雨の月曜日。昨日の不思議な出来事のことは気になるけれど玄関の外は特に変わった様子はなさそうだった。ただ、近ごろインターホンのそばに小さな緑のカエルが生息しているようで、その子が朝から元気に鳴いている。まさか、このカエルがインターホンを押したのか、冗談でお父さんに言ってみた。お父さんはこわがっていたお母さんにもすぐに報告。犯人がわかったぞと騒いでいた。昨日の不思議な出来事も朝になれば笑いに変わる。

しっとりとした庭の景色を楽しみながら朝ごはん。よくみると庭の木々の紅葉は始まっている。
今日はご飯を炊く。お味噌汁は昨日の夜の残り、大根葉とタラ、わかめをしょうゆで炒めたもの、インゲン豆とかぼちゃの煮物、塩麹トマトをおかずにする。

雨の日はできることが限られるから予定を決めやすい。今日は台所を中心に掃除をしていくことにした。お母さんには台所へ広げている荷物や書類を片付けてもらう。
掃除の前にまずは昨日買ったごぼうとしょうがでごぼう味噌を作りたい。すりおろしたごぼうとしょうがを味噌とお出汁になるようなものと混ぜてつくるごぼう味噌は本当に、本当においしくて毎日飲みたくなる。小腹が空いた時にみんなで飲みたいなぁ、そう思いながら陶器のおろし器を使って丁寧にすりおろしていく。隣でお母さんは生わかめの処理をゆっくりやっている。

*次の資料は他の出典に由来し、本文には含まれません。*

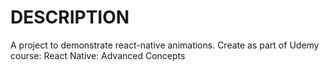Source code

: # DESCRIPTION

A project to demonstrate react-native animations. Create as part of Udemy course: React Native: Advanced Concepts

昨日、じいちゃんの栗の木の下へ言ったらものすごく大きい栗が三つ転がっていた。イガイガの中からつやつやと輝く栗がみえて宝石かと思った。つい拾ってしまった。お父さんとお母さんに見せるとこれは大きいと二人も驚いていた。今年取れる栗はどれも小ぶりなのだそう。この栗とお母さんが拾ってきた小さな栗たちを焼き栗にしてみることにした。包丁で切り込みを入れて魚焼きグリルで焼いてみる。10分くらいで外がすこしこんがりしてきた。焼き上がった栗を取り出そうとした時、バーンと大きな音。一瞬なにが起きたのか分からなかったがどうやら栗が爆発したらしい。粉々になって飛び散る栗。栗は切り込みをしっかりと入れていないと爆発するということを初めて知った。
焼きたての栗は皮がパリッとしていて簡単に皮をはがすことができた。ほくほくの栗を食べてみる。ただの栗の自然な甘みがものすごく美味しい。お父さんにも残しておかなくちゃと言いながらもお母さんと二人、夢中になって食べた。

あっという間にお昼。お昼ご飯は昨日の夕飯の麻婆茄子と目玉焼きをご飯の上に乗せて食べる。別にご飯の上にのせなくてもよかったとあとで思ったけれど、洗い物は少なく済んだのでよかった。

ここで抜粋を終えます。